Saturday, April 23, 2016

Restaurant Review: Tom's Oyster Bar

Things have Changed and it's for the Better

Update 8/3/16 below. . .

It's been years since we have eaten at Tom's Oyster Bar. While I love visiting restaurants in downtown Royal Oak, sometimes the food isn't as good as it could be, but why would a restaurant put in that extra effort when they can be jam packed every night anyways?

Tom's Oyster Bar, in my opinion, was kind of boring before. . . Now for those that really enjoy oysters that might not be the case but I like a variety of seafood and oysters just aren't on that list for me. Don't be discouraged though because Tom's is not old boring Tom's anymore. This is a new place.

I had read that the menu had been updated due to a new chef but I kind of filed that away. The impetus to go there was a gift card that I won. Yes, I won a gift card to Tom's Oyster Bar by guessing the closest number to the actual number of Flaming Spanish Coffees sold in January! 

We waited until the first night the patios were open in Royal Oak. The weather was a little crisp but still wonderful to celebrate the official end of winter! A jacket and a cocktail can always counteract the chill in the air on a spring evening.

We started with an appetizer of Calamari which was lightly battered with brown butter, mirepoix, Thai bird chili, garlic aioli and arugula. That calamari featured both rings and tentacles which I think is much better than just one cut. I loved the garlic sauce for dipping which had a little heat. I did think the mirepoix was just a tad too much as I also ordered a salad, it was more of a chopped salad than a garnish. I wanted to find my calamari a little easier but it made for a treasure hunt of sorts. I don't want to be too critical because this was still very good - perfectly fried so it wasn't too crisp or greasy.

The Caesar salad was generous with two wedges of Romaine lettuce. While I have had many wedge salads I haven't seen too many Caesar versions but this was very good as the lettuce was incredibly fresh. I can't stand a wilted salad and this structure could stand up to dressing as well as nice shavings of Parmesan. The wedges were topped with buttercrumb and two anchovies. I will confess I did not touch those little fishies but the salad was very good and I would definitely order this again.

My husband loves fish and chips and these did not disappoint him. This is a generous portion, served in a whimsical metal bucket with newspaper for decoration (it wasn't to blot up any extra grease because they were fried perfectly). Tender and flaky, this was fresh. The fries were delicious as well with a nice outside crust. I personally enjoyed the little side of coleslaw. Cole slaw is either very disappointing or very good to me. This was a good version with a cream base that had just a little bit of spice that complimented the crisp cabbage. This wasn't the least bit soggy which really emphasized the freshness of everything we were served that night.

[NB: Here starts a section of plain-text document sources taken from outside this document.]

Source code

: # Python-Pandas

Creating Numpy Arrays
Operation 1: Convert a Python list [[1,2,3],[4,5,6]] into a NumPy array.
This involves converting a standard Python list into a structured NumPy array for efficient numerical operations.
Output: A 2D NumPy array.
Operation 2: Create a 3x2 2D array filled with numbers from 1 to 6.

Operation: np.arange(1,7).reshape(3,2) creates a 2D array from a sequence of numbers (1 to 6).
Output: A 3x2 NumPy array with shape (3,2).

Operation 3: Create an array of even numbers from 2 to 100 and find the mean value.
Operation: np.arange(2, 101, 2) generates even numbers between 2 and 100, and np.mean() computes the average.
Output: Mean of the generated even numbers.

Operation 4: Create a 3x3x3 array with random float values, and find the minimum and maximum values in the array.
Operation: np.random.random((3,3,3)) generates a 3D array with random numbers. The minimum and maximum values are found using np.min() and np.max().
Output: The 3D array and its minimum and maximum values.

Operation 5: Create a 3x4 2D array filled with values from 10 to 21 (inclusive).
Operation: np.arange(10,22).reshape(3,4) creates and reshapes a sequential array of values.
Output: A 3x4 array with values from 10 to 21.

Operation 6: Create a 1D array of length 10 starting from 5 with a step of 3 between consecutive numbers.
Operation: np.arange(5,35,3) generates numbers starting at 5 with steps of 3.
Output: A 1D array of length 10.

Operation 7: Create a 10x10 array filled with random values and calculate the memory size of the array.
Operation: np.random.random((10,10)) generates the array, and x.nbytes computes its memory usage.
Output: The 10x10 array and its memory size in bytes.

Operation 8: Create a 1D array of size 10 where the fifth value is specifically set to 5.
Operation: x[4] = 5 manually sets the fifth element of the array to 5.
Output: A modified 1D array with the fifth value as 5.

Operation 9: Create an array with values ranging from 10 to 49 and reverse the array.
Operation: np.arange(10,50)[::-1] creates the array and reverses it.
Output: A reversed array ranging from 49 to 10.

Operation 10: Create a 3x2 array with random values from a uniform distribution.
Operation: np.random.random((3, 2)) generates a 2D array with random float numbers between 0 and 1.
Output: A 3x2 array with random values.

I saved the best for last. I really thought these scallops were divine. There's no other way to describe them. First, let me start with this was a difficult decision to order these as I was torn between scallops and Fisherman's Stew (I will have to go back). Secondly, I had disappointing scallops the previous weekend elsewhere (and that's my own fault for eating at a well known chain and expecting that the scallops would be good?). These scallops were everything the disappointing ones were not. Perfectly seared on one side, wonderful translucent color that just let you know that they were going to be the most perfect texture. . . yes, that's a lot of "perfect" but it was well deserved. Not only were these scallops so very good, the plating for the entire dish made this just more than scallops and I actually enjoyed everything in that bowl. These gems sat on top of curried carrots, cauliflower (both white and purple), peas, lemon oil and cardamon walnuts. I don't even like peas but I ate every last one that was there. I was hoping for a tiny wedge of bread to scoop every last bit of the sauce that formed at the bottom. I even tried to make roasted curried cauliflower and carrots at home but I don't think I could ever get this right (mine wasn't even close).

Now, it would be completely negligent of me not to try the drink that got us there in the first place right?  While I did have a beer with dinner I thought that it was appropriate to have a Flaming Spanish Coffee to finish up this memorable meal. It did not disappoint either. I have to imagine that the rum is 150 proof to get that nice crusty cinnamon sugar rim. Often I find that coffee drinks can have an overpowering amount of alcohol that does not allow them to go down smoothly. It could just be me. I can hear the retorts right now. This drink was a nice balance and I got the warmth of the alcohol without sacrificing the good coffee flavor or that delicious sugar after-note. Good stuff.

Moral of the story? Give local restaurants a second chance. Often things change and it can be for the better. I am glad we have this place back on the radar and plan on having it be a summer hang this year. Eat local!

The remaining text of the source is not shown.